THINGS TO SEE AND DO
Watching turtle hatching and releasing into the sea requires permission from the Protected Areas Commission and camping at the beach with modest facilities. Serious wildlife lovers typically opt to sign up with tour operators to see the entire process. Female turtles dig an egg chamber and fill it with around 100 eggs before covering it with sand. The hatchlings emerge around 45 to 70 days later, making their way to the water, furiously moving their flippers. Experts say that between 15 and 40 years later, many of these same hatchlings will return to Shell Beach to continue the cycle. This is a great adventurous and educational trip as a weekend getaway from Georgetown.
Wildlife Spotting And Bird Watching
More than 250 species of birds and 30 of mammals have been identified in the Shell Beach Protected Area. Look out for the ibis, herons, egrets, flamingoes, antbirds, toucans, macaws, Harpy Eagles and more. Amongst mammals, sightings of jaguars, manatees, capuchin monkeys, tapirs, sloths and others are commonly spotted. With a large array of wild habitants, this is one of the most unique wildlife getaways in the country.

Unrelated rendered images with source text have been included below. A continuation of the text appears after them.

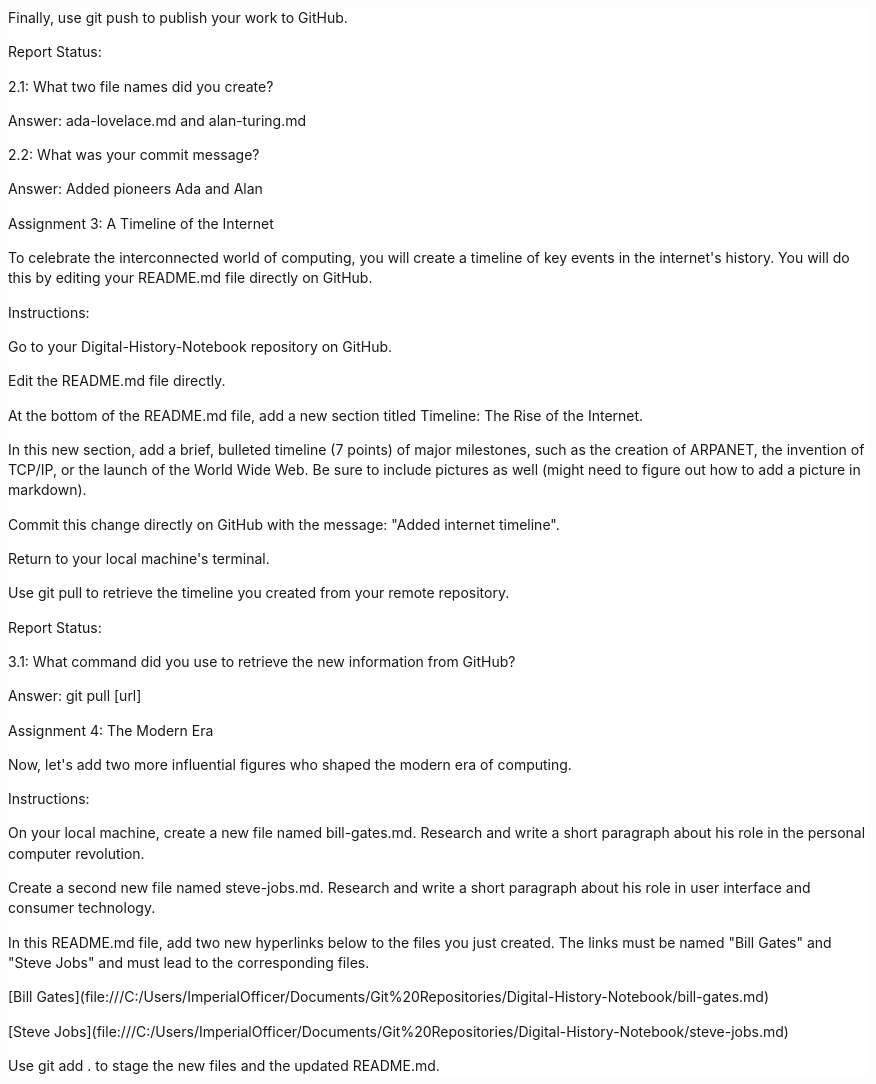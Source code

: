 Finally, use git push to publish your work to GitHub.

Report Status:

2.1: What two file names did you create?

Answer: ada-lovelace.md and alan-turing.md

2.2: What was your commit message?

Answer: Added pioneers Ada and Alan

Assignment 3: A Timeline of the Internet

To celebrate the interconnected world of computing, you will create a timeline of key events in the internet's history. You will do this by editing your README.md file directly on GitHub.

Instructions:

Go to your Digital-History-Notebook repository on GitHub.

Edit the README.md file directly.

At the bottom of the README.md file, add a new section titled Timeline: The Rise of the Internet.

In this new section, add a brief, bulleted timeline (7 points) of major milestones, such as the creation of ARPANET, the invention of TCP/IP, or the launch of the World Wide Web. Be sure to include pictures as well (might need to figure out how to add a picture in markdown).

Commit this change directly on GitHub with the message: "Added internet timeline".

Return to your local machine's terminal.

Use git pull to retrieve the timeline you created from your remote repository.

Report Status:

3.1: What command did you use to retrieve the new information from GitHub?

Answer: git pull \[url]

Assignment 4: The Modern Era

Now, let's add two more influential figures who shaped the modern era of computing.

Instructions:

On your local machine, create a new file named bill-gates.md. Research and write a short paragraph about his role in the personal computer revolution.

Create a second new file named steve-jobs.md. Research and write a short paragraph about his role in user interface and consumer technology.

In this README.md file, add two new hyperlinks below to the files you just created. The links must be named "Bill Gates" and "Steve Jobs" and must lead to the corresponding files.

\[Bill Gates](file:///C:/Users/ImperialOfficer/Documents/Git%20Repositories/Digital-History-Notebook/bill-gates.md)

\[Steve Jobs](file:///C:/Users/ImperialOfficer/Documents/Git%20Repositories/Digital-History-Notebook/steve-jobs.md)

Use git add . to stage the new files and the updated README.md.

Adjacent to Shell Beach Protected Area, Warapoka is the closest indigenous community that caters to travellers . One of the prime fishing spots in the region, the members of the community recently embarked on establishing a community-owned and operated eco-lodge for travellers. Sustainable catch and release sport fishing is one of the key activities visitors to the village can enjoy. The much sought-after tarpon, lou lou and bashar fish species are just a few of the more exotic fish that populate these waters. There are also several Harpy Eagle nests nearby, increasing the likelihood that one will be nesting when you visit.